Exercise requirements —
Search the data for the word "DateTime". Reproduce every line where it is found.
Data section section start
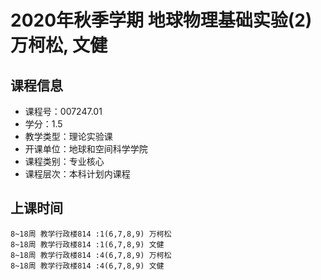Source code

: # 2020年秋季学期 地球物理基础实验(2) 万柯松, 文健






## 课程信息

- 课程号：007247.01
- 学分：1.5
- 教学类型：理论实验课
- 开课单位：地球和空间科学学院
- 课程类别：专业核心
- 课程层次：本科计划内课程

## 上课时间

```
8~18周 教学行政楼814 :1(6,7,8,9) 万柯松
8~18周 教学行政楼814 :1(6,7,8,9) 文健
8~18周 教学行政楼814 :4(6,7,8,9) 万柯松
8~18周 教学行政楼814 :4(6,7,8,9) 文健
```

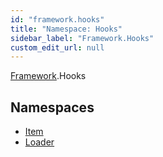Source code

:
 ```yaml
---
id: "framework.hooks"
title: "Namespace: Hooks"
sidebar_label: "Framework.Hooks"
custom_edit_url: null
---
```


[Framework](framework.md).Hooks

## Namespaces

- [Item](framework.hooks.item.md)
- [Loader](framework.hooks.loader.md)
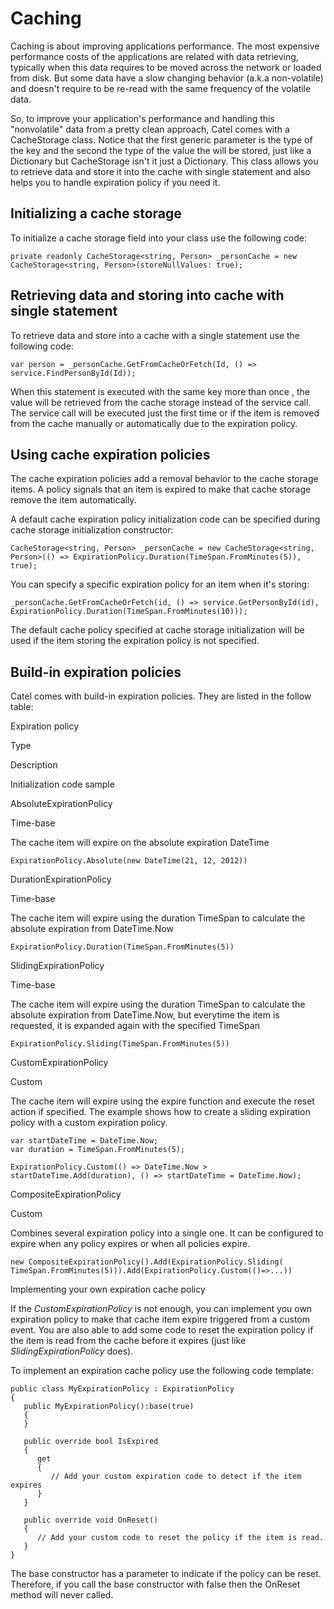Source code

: # Caching

Caching is about improving applications performance. The most expensive performance costs of the applications are related with data retrieving, typically when this data requires to be moved across the network or loaded from disk. But some data have a slow changing behavior (a.k.a non-volatile) and doesn't require to be re-read with the same frequency of the volatile data.

So, to improve your application's performance and handling this "nonvolatile" data from a pretty clean approach, Catel comes with a CacheStorage class. Notice that the first generic parameter is the type of the key and the second the type of the value the will be stored, just like a Dictionary but CacheStorage isn't it just a Dictionary. This class allows you to retrieve data and store it into the cache with single statement and also helps you to handle expiration policy if you need it.

## Initializing a cache storage

To initialize a cache storage field into your class use the following code:

```
private readonly CacheStorage<string, Person> _personCache = new CacheStorage<string, Person>(storeNullValues: true);
```

## Retrieving data and storing into cache with single statement

To retrieve data and store into a cache with a single statement use the following code:

```
var person = _personCache.GetFromCacheOrFetch(Id, () => service.FindPersonById(Id));
```

When this statement is executed with the same key more than once , the value will be retrieved from the cache storage instead of the service call. The service call will be executed just the first time or if the item is removed from the cache manually or automatically due to the expiration policy.

## Using cache expiration policies

The cache expiration policies add a removal behavior to the cache storage items. A policy signals that an item is expired to make that cache storage remove the item automatically.

A default cache expiration policy initialization code can be specified during cache storage initialization constructor:

```
CacheStorage<string, Person> _personCache = new CacheStorage<string, Person>(() => ExpirationPolicy.Duration(TimeSpan.FromMinutes(5)), true);
```

You can specify a specific expiration policy for an item when it's storing:

```
_personCache.GetFromCacheOrFetch(id, () => service.GetPersonById(id), ExpirationPolicy.Duration(TimeSpan.FromMinutes(10)));
```

The default cache policy specified at cache storage initialization will be used if the item storing the expiration policy is not specified.

## Build-in expiration policies

Catel comes with build-in expiration policies. They are listed in the follow table:

Expiration policy

Type

Description

Initialization code sample

AbsoluteExpirationPolicy

Time-base

The cache item will expire on the absolute expiration DateTime

```
ExpirationPolicy.Absolute(new DateTime(21, 12, 2012))
```

DurationExpirationPolicy

Time-base

The cache item will expire using the duration TimeSpan to calculate the absolute expiration from DateTime.Now

```
ExpirationPolicy.Duration(TimeSpan.FromMinutes(5))
```

SlidingExpirationPolicy

Time-base

The cache item will expire using the duration TimeSpan to calculate the absolute expiration from DateTime.Now, but everytime the item is requested, it is expanded again with the specified TimeSpan

```
ExpirationPolicy.Sliding(TimeSpan.FromMinutes(5))
```

CustomExpirationPolicy

Custom

The cache item will expire using the expire function and execute the reset action if specified. The example shows how to create a sliding expiration policy with a custom expiration policy.

```
var startDateTime = DateTime.Now;
var duration = TimeSpan.FromMinutes(5);

ExpirationPolicy.Custom(() => DateTime.Now > startDateTime.Add(duration), () => startDateTime = DateTime.Now);
```

CompositeExpirationPolicy

Custom

Combines several expiration policy into a single one. It can be configured to expire when any policy expires or when all policies expire.

```
new CompositeExpirationPolicy().Add(ExpirationPolicy.Sliding(
TimeSpan.FromMinutes(5))).Add(ExpirationPolicy.Custom(()=>...))
```

Implementing your own expiration cache policy

If the *CustomExpirationPolicy* is not enough, you can implement you own expiration policy to make that cache item expire triggered from a custom event. You are also able to add some code to reset the expiration policy if the item is read from the cache before it expires (just like *SlidingExpirationPolicy* does).

To implement an expiration cache policy use the following code template:

```
public class MyExpirationPolicy : ExpirationPolicy
{
   public MyExpirationPolicy():base(true)
   {
   }

   public override bool IsExpired
   {
      get
      {
         // Add your custom expiration code to detect if the item expires
      }
   }

   public override void OnReset()
   {
      // Add your custom code to reset the policy if the item is read.
   }
}
```

The base constructor has a parameter to indicate if the policy can be reset. Therefore, if you call the base constructor with false then the OnReset method will never called.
Data section section end
Exercise response —
The cache item will expire on the absolute expiration DateTime
ExpirationPolicy.Absolute(new DateTime(21, 12, 2012))
The cache item will expire using the duration TimeSpan to calculate the absolute expiration from DateTime.Now
The cache item will expire using the duration TimeSpan to calculate the absolute expiration from DateTime.Now, but everytime the item is requested, it is expanded again with the specified TimeSpan
var startDateTime = DateTime.Now;
ExpirationPolicy.Custom(() => DateTime.Now > startDateTime.Add(duration), () => startDateTime = DateTime.Now);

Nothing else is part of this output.